Will move it to the header file.

>
>
> > -static inline void idle_loop_prolog(unsigned long *in_purr)
> > +static inline void idle_loop_prolog(unsigned long *in_purr,
> > + unsigned long *in_spurr)
> > {
> > ppc64_runlatch_off();
> > *in_purr = mfspr(SPRN_PURR);
> > + *in_spurr = mfspr(SPRN_SPURR);
> > /*
> > * Indicate to the HV that we are idle.
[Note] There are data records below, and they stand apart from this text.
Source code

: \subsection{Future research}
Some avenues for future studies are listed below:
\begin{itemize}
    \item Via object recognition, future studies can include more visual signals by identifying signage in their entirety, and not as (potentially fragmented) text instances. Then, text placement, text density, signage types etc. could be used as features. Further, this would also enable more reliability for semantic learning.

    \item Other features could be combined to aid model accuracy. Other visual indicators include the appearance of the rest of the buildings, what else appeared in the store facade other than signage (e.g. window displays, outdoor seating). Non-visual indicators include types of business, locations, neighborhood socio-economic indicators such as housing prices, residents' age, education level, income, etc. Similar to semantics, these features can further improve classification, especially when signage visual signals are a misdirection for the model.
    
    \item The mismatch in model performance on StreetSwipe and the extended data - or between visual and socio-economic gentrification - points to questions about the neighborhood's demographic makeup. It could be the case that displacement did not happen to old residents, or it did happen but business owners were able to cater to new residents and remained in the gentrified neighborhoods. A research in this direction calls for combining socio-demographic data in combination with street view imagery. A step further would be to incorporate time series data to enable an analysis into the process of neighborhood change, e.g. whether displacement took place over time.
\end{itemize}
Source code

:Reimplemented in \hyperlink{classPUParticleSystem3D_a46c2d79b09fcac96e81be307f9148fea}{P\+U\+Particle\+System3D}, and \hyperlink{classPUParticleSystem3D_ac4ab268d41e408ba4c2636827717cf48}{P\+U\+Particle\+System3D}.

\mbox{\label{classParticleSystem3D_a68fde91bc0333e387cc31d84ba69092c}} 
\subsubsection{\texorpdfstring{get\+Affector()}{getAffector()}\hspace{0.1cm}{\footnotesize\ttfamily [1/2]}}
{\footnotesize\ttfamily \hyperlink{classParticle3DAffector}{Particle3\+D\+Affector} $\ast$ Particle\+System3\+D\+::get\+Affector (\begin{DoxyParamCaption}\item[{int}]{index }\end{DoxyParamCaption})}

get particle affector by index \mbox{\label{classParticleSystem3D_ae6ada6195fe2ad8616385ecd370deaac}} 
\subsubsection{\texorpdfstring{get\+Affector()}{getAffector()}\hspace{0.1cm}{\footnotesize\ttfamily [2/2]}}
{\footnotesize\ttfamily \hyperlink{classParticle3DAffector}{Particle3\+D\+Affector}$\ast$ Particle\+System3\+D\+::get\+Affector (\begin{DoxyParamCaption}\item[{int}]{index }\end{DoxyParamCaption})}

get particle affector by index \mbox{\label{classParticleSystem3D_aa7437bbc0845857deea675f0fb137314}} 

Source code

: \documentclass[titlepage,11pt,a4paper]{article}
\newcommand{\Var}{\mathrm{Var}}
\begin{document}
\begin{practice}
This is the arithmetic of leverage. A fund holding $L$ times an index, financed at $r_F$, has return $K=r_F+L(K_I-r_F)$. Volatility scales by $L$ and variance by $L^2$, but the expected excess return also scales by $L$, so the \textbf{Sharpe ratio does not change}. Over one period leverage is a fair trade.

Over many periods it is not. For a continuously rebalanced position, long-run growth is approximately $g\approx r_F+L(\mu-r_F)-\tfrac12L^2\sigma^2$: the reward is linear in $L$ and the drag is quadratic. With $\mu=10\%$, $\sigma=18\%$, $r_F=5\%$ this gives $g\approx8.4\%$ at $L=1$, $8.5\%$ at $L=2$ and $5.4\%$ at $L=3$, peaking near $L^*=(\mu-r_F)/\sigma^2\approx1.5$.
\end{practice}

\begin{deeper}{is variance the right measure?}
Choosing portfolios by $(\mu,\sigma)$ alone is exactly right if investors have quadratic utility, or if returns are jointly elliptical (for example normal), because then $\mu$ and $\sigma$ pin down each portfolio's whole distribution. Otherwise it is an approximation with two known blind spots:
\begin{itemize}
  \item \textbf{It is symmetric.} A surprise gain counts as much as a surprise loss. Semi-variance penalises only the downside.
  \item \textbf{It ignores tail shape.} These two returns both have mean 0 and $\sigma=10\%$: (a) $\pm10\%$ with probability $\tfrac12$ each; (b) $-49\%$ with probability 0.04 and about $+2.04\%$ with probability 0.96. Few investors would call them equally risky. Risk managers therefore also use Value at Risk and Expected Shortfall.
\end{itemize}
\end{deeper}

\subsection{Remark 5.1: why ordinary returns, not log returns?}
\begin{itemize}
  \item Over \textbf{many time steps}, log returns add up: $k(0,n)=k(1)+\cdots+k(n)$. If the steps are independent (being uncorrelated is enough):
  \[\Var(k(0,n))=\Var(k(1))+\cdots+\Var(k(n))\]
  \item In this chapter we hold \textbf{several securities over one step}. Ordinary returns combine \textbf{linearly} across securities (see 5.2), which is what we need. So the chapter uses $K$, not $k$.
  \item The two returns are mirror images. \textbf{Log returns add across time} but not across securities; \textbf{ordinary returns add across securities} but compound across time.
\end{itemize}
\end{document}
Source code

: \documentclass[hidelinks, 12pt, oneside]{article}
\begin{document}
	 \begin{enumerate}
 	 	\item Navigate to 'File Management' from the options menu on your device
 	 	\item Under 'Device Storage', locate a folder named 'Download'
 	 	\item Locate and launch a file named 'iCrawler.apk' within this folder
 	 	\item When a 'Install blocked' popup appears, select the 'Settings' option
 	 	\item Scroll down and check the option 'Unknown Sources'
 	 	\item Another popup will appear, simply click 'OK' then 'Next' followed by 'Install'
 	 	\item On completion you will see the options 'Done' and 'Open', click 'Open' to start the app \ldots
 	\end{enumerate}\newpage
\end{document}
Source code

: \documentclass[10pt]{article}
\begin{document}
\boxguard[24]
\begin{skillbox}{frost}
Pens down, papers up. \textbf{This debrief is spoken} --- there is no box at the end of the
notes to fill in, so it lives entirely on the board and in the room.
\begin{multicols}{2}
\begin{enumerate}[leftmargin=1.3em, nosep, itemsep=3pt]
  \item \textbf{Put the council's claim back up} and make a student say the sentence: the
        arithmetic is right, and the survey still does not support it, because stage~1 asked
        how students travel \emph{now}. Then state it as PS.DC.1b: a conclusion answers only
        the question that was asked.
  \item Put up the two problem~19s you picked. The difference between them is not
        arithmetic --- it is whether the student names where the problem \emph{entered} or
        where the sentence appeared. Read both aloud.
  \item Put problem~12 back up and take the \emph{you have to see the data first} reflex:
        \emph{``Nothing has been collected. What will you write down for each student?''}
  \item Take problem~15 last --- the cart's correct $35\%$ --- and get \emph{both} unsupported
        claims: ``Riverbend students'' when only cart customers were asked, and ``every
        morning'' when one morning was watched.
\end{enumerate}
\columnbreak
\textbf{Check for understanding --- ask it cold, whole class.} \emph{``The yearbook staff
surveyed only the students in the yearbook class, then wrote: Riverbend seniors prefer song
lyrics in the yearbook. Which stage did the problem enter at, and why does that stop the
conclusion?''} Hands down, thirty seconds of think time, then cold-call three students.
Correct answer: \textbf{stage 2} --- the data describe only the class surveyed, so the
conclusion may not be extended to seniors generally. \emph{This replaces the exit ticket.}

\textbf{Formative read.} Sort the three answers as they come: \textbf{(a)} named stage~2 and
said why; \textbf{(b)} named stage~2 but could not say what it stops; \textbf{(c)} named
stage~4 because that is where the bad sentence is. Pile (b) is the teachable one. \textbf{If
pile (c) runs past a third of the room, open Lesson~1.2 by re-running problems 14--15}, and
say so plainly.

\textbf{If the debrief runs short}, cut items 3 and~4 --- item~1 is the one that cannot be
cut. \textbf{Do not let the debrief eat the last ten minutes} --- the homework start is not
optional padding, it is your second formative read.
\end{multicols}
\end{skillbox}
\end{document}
Now would be
> > * a good time to find other work to dispatch.
> > @@ -42,13 +45,16 @@ static inline void idle_loop_prolog(unsigned long *in_purr)
> > get_lppaca()->idle = 1;
> > }
> >
> > -static inline void idle_loop_epilog(unsigned long in_purr)
> > +static inline void idle_loop_epilog(unsigned long in_purr,
> > + unsigned long in_spurr)
> > {
> > u64 wait_cycles;
> > + u64 *idle_spurr_cycles_ptr = this_cpu_ptr(&idle_spurr_cycles);
> >
> > wait_cycles = be64_to_cpu(get_lppaca()->wait_state_cycles);
> > wait_cycles += mfspr(SPRN_PURR) - in_purr;
> > get_lppaca()->wait_state_cycles = cpu_to_be64(wait_cycles);
> > + *idle_spurr_cycles_ptr += mfspr(SPRN_SPURR) - in_spurr;
>
> ... and the sampling and increment logic probably should be further
> encapsulated in accessor functions that can be used in both the cpuidle
> driver and the default/generic idle implementation. Or is there some
> reason this is specific to the pseries cpuidle driver?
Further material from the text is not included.